---------- Recorded data ----------

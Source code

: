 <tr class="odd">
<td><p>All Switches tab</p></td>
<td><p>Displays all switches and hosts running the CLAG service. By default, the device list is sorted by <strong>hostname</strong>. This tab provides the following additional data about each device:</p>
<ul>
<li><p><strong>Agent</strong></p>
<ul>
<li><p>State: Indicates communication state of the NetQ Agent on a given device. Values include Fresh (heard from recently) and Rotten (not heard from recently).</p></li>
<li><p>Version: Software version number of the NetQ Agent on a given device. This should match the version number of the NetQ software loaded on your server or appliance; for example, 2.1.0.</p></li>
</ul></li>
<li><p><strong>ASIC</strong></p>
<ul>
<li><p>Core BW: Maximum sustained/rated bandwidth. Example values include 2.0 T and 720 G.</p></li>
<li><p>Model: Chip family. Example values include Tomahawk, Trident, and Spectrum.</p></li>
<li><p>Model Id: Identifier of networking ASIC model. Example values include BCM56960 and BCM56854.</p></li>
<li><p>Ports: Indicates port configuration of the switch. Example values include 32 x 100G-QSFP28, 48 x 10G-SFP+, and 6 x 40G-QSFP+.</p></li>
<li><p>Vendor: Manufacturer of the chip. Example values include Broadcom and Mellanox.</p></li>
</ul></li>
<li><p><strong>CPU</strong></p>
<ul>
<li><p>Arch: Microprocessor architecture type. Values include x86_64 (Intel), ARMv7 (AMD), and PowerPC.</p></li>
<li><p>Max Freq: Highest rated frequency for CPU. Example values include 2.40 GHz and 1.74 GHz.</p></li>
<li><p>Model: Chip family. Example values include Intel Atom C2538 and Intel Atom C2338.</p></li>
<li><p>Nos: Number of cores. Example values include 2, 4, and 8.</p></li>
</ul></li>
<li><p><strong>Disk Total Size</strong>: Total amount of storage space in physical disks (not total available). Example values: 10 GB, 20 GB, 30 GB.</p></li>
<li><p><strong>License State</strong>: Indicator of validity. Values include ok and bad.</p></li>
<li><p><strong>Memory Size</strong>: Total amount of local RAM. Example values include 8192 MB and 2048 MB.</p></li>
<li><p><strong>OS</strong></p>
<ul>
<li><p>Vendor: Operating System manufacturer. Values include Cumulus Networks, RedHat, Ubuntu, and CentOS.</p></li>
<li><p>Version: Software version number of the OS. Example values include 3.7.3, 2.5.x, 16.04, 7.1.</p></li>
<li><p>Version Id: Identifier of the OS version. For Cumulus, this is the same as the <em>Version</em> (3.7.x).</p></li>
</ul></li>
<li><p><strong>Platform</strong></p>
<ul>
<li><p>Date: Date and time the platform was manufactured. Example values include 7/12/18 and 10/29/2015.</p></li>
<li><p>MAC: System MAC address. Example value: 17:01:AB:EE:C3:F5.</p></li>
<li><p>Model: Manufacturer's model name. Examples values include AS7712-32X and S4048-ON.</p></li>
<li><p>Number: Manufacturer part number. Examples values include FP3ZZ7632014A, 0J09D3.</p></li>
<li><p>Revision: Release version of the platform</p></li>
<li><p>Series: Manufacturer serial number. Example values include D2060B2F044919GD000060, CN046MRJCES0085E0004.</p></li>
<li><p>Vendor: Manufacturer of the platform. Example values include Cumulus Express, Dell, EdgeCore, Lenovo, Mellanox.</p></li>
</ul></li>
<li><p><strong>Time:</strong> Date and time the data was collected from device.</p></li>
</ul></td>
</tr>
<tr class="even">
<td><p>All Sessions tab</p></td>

----------

Assignment - Check the lines above and copy each one that includes "Model".

Task result -
<li><p>Model: Chip family. Example values include Tomahawk, Trident, and Spectrum.</p></li>
<li><p>Model Id: Identifier of networking ASIC model. Example values include BCM56960 and BCM56854.</p></li>
<li><p>Model: Chip family. Example values include Intel Atom C2538 and Intel Atom C2338.</p></li>
<li><p>Model: Manufacturer's model name. Examples values include AS7712-32X and S4048-ON.</p></li>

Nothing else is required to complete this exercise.